Jeremy Corbyn slams landlords and demands rent controls

Radical London MP and former Labour leader has told the BBC that he wants rent controls to be added to RRB.

Jeremy Corbyn on BBC

In an interview on the BBC’s Politics London show Jeremy Corbyn has railed against the high cost of rent and exploitative landlords and is demanding the Government puts a cap on them.

During the programme, he claimed the typical rent for a one or two-bedroom flat was £2k per month in London. And, he said, based on the principle that housing costs should be half take-home pay – renters would need an income of around £80,000 gross to be able to afford it.

He complained that the Renters’ Rights Bill doesn’t go far enough in tackling the issue and it should include rent controls.
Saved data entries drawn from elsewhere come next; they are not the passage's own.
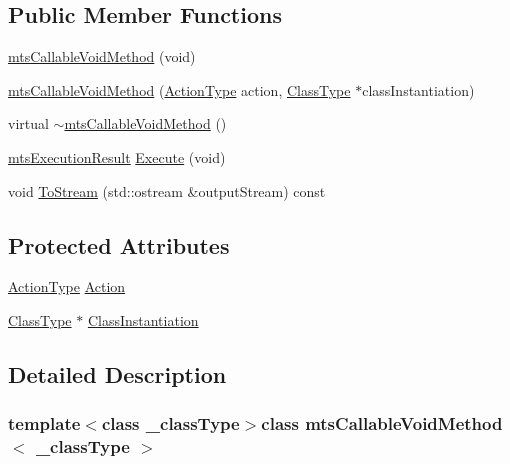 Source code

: \subsection*{Public Member Functions}
\begin{DoxyCompactItemize}
\item 
\hyperlink{classmts_callable_void_method_a158a2148635b673b555cb8dcd086d1c7}{mts\-Callable\-Void\-Method} (void)
\item 
\hyperlink{classmts_callable_void_method_afb25fb92ad9d9e3da75bdd5366825d10}{mts\-Callable\-Void\-Method} (\hyperlink{classmts_callable_void_method_a04f6bc9a458aded32b2419d0fc63da4a}{Action\-Type} action, \hyperlink{classmts_callable_void_method_a912290d7a57cc13fd33481e16d471467}{Class\-Type} $\ast$class\-Instantiation)
\item 
virtual \hyperlink{classmts_callable_void_method_acef41c52bec2a6e4006fcd0b69e632d3}{$\sim$mts\-Callable\-Void\-Method} ()
\item 
\hyperlink{classmts_execution_result}{mts\-Execution\-Result} \hyperlink{classmts_callable_void_method_afb66294b89a3c6281c70c462e3bf6c85}{Execute} (void)
\item 
void \hyperlink{classmts_callable_void_method_a252f8bc56f87741e9ad72319ead73302}{To\-Stream} (std\-::ostream \&output\-Stream) const 
\end{DoxyCompactItemize}
\subsection*{Protected Attributes}
\begin{DoxyCompactItemize}
\item 
\hyperlink{classmts_callable_void_method_a04f6bc9a458aded32b2419d0fc63da4a}{Action\-Type} \hyperlink{classmts_callable_void_method_a120365b9d9e484ec6c6d8dd4b5259abd}{Action}
\item 
\hyperlink{classmts_callable_void_method_a912290d7a57cc13fd33481e16d471467}{Class\-Type} $\ast$ \hyperlink{classmts_callable_void_method_a51691984cb4776eeb1e7871df86b463e}{Class\-Instantiation}
\end{DoxyCompactItemize}


\subsection{Detailed Description}
\subsubsection*{template$<$class \-\_\-class\-Type$>$class mts\-Callable\-Void\-Method$<$ \-\_\-class\-Type $>$}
He told the interviewer that he grew up with rent controls and that they were only ended when Margaret Thatcher came to power.

Excessive profits

He explained that there are, currently, rent controls in New York, San Francisco and many European countries.

Excessive profits are being made at the PRS and exploiting people who are in desperate housing need.”
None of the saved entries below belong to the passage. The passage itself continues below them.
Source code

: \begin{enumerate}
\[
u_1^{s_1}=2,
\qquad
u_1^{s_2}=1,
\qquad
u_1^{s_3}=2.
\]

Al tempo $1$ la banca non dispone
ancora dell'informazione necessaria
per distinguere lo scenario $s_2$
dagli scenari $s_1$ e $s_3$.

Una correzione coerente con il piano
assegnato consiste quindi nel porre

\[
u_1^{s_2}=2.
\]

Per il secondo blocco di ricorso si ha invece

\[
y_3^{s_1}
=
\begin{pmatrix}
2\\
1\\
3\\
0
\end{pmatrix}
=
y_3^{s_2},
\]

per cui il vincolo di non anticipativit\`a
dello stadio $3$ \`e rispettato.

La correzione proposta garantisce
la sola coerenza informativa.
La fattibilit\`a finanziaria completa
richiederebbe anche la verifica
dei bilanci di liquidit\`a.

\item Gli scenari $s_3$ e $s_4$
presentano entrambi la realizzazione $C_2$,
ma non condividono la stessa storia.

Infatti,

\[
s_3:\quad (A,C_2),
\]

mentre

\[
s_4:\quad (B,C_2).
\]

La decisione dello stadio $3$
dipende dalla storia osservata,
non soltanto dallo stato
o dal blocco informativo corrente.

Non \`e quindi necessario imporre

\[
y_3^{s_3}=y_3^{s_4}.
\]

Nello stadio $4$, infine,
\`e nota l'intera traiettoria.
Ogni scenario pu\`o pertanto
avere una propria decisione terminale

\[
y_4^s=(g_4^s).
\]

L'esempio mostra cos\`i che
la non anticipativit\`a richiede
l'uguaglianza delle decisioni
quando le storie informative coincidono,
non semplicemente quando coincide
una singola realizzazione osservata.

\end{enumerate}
“There is nothing wrong with them (rent controls),” he said. “It seems to me a reasonable way of preventing excessive profits being made at the PRS and exploiting people who are in desperate housing need.

Ben Beadle, CEO NRLA

“Is it good, is it right that so many people sleep rough? Don’t people have a right to a roof over their head?”

For balance, the BBC also interviewed NRLA boss, Ben Beadle, who warned that the reforms in the Renters’ Rights Bill must be fair to both renters and landlords and that, although landlords weren’t against change, or the banning of Section 21 notices, many were losing confidence in the sector.


One Comment

  1. If he says landlords are making excessive profits, then Corbyn must have some idea of what profits are acceptable, to him, but he does not say and the BBC did not ask. Looking at the figures on a letting we have just completed, 67% of rent goes on expenses, and 88% of total expenses are mortgage interest. So who gets the 33% of the rent that is left? 25% is taken by the State, leaving just 8% for the landlord. That is an effective tax rate of 76% (thanks to Progressive Chancellor George Osborne) and a return on equity of 1.8%. It turns out that the State, not the landlord, is doing the exploiting.

    You can get three times that return, a 5.6% yield, on Sainsbury’s shares, and you won’t get called up in the evening by customers asking you to fix things. After all, if housing is a human right, as the lobby groups proclaim, is not food also a human right, and shouldn’t we denounce the big supermarkets for their profiteering, as they lift our food costs faster than rents? To paraphrase Corbyn, food price controls would be “a reasonable way of preventing excessive profits being made by big grocers and exploiting hungry people who are in desperate need of food”. How would billionaire Labour donor Lord Sainsbury react to that? I suspect Farage’s Reform would swiftly gain a new funder.